Opinion
2013-05-21
Amy R. Schrempf, Pittsburgh, for appellant. Joseph G. Heminger, Pittsburgh, for appellees.
Amy R. Schrempf, Pittsburgh, for appellant. Joseph G. Heminger, Pittsburgh, for appellees.
BEFORE: McGINLEY, Judge, McCULLOUGH, Judge, and FRIEDMAN, Senior Judge.
OPINION BY Senior Judge FRIEDMAN.
The Elizabeth Township Sanitary Authority (Authority) appeals from the September 24, 2012, order of the Court of Common Pleas of Allegheny County (trial court), which dismissed with prejudice the Authority's amended municipal lien (Lien) filed against property that is located at 2210 Bea–Mar Drive, McKeesport (Property) and is owned by Jeffrey Mignogna and Chong Mignogna (collectively, the Mignognas). We affirm.
On March 22, 2006, the Authority filed the Lien seeking to recover $28,248.84 in costs associated with abatement of a nuisance. The Authority alleged that the Mignognas improperly and illegally placed dirt, stones, rocks, and debris on a severely sloped hillside at the rear of the Property, crushing pipes and dislodging manholes. (Trial Court Op. at 1–2.)
The Authority claimed it was authorized to abate the nuisance without prior notice to the Mignognas and without providing the Mignognas an opportunity to perform the work pursuant to section 102 of the Elizabeth Township Ordinance 304–1966 (Ordinance) due to the emergency nature of the repairs (raw sewage was backing up into a neighbor's basement and running into a local stream) and the extent of the earth moving required to make the repairs. ( Id.)
The Mignognas argue that they were not notified about the work until after it was completed; they saw the workers but assumed they were doing clean-up work, like that which had been done the previous year.
The Authority sought to enforce its claim for reimbursement of the expenditure to abate the nuisance pursuant to section 1 of the Municipal Claims and Tax Liens Act (MCTLA), and section 102 of the Ordinance. ( Id. at 2.)
Act of May 16, 1923, P.L. 207, as amended,53 P.S. § 7101. Section 1 of the MCTLA, 53 P.S. § 7101, provides that “[t]he words ‘municipal claim,’ as used in this act, unless specifically indicated otherwise, mean and include ... (2) the claim filed to recover ... for the removal of nuisances.”
Section 102 of the Ordinance provides:
Abatement of Nuisance.
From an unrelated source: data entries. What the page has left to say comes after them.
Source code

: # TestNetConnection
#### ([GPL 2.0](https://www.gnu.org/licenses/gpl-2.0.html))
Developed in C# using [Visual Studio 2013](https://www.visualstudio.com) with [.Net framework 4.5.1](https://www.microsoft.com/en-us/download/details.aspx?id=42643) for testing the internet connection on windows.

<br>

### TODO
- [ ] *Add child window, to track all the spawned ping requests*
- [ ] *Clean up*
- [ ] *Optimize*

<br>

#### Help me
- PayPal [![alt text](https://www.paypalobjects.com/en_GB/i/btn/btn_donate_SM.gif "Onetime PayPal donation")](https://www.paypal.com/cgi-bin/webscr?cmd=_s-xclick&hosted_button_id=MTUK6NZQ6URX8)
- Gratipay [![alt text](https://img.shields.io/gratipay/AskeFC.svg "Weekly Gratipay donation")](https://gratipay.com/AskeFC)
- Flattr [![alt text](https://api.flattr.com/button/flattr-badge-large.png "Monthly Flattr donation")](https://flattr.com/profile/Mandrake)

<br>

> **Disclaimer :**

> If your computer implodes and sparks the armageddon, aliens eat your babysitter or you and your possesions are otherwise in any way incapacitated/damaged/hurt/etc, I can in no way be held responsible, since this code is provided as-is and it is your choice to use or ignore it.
The Board of Commissioners shall have the power as a body, by committee or any of its officers or employees, to enter upon any premises at any time to investigate any condition defined under this Part, and the Board, after investigation, shall declare any condition to the extent that it may specify a nuisance. It may order the same to be removed, abated, altered or make such order as the cause may require in accordance with the following procedure.
On September 22, 2006, the Mignognas filed an affidavit of defense. On March 5, 2006, the Authority filed a motion for summary judgment and the Mignognas filed an affidavit in reply to that motion. On April 23, 2007, the Authority filed a reply to the Mignognas' affidavit of defense. On May 14, 2007, the Mignognas filed a motion for judgment on the whole record pursuant to section 19 of the MCTLA. By order dated June 19, 2007, the trial court denied the Authority's motion for summary judgment without prejudice and instructed the parties to proceed to take depositions pursuant to Pa. R.C.P. No. 206.6 (rule to show cause).
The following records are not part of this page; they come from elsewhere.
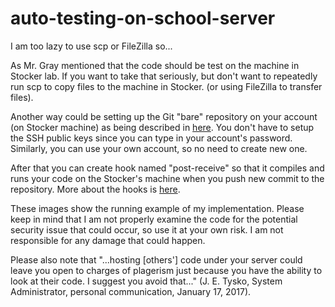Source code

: # auto-testing-on-school-server
I am too lazy to use scp or FileZilla so...

As Mr. Gray mentioned that the code should be test on the machine in Stocker lab. If you want to take that seriously, but don't want to repeatedly run scp to copy files to the machine in Stocker. (or using FileZilla to transfer files).

Another way could be setting up the Git "bare" repository on your account (on Stocker machine) as being described in [here](https://git-scm.com/book/en/v2/Git-on-the-Server-Setting-Up-the-Server). You don't have to setup the SSH public keys since you can type in your account's password. Similarly, you can use your own account, so no need to create new one.

After that you can create hook named "post-receive" so that it compiles and runs your code on the Stocker's machine when you push new commit to the repository. More about the hooks is [here](https://git-scm.com/book/en/v2/Customizing-Git-Git-Hooks).

These images show the running example of my implementation. Please keep in mind that I am not properly examine the code for the potential security issue that could occur, so use it at your own risk. I am not responsible for any damage that could happen.

Please also note that "...hosting [others'] code under your server could leave you open to charges of plagerism just because you have the ability to look at their code. I suggest you avoid that..." (J. E. Tysko, System Administrator, personal communication, January 17, 2017).
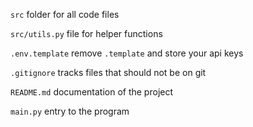 `src` folder for all code files

`src/utils.py` file for helper functions

`.env.template` remove `.template` and store your api keys

`.gitignore` tracks files that should not be on git

`README.md` documentation of the project

`main.py` entry to the program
Section 19 of the MCTLA provides:
If no affidavit of defense be filed within the time designated, judgment may be entered and damages assessed by the prothonotary by default, for want thereof. Such assessment shall include a fee for collection to plaintiff's attorney in accordance with section 3.
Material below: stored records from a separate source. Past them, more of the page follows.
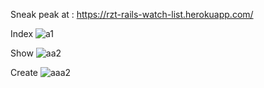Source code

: Sneak peak at : https://rzt-rails-watch-list.herokuapp.com/

Index
![a1](https://user-images.githubusercontent.com/45171753/170738504-13967a10-6fad-4794-8cb7-2f8fd8e1ac76.png)

Show
![aa2](https://user-images.githubusercontent.com/45171753/170739079-577b6d67-76d5-485b-8fb1-fc51a7b3882e.png)

Create
![aaa2](https://user-images.githubusercontent.com/45171753/168432985-18eac21d-9f7f-48a7-814c-df7813d3a9b5.png)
If an affidavit of defense be filed, a rule may be taken for judgment for want of sufficient affidavit of defense, or for so much of the claim as is insufficiently denied, with leave to proceed for the residue.
The defendant may, by rule, require the plaintiff to reply, under oath or affirmation, to the statements set forth in the affidavit of defense, and after the replication has been filed may move for judgment on the whole record.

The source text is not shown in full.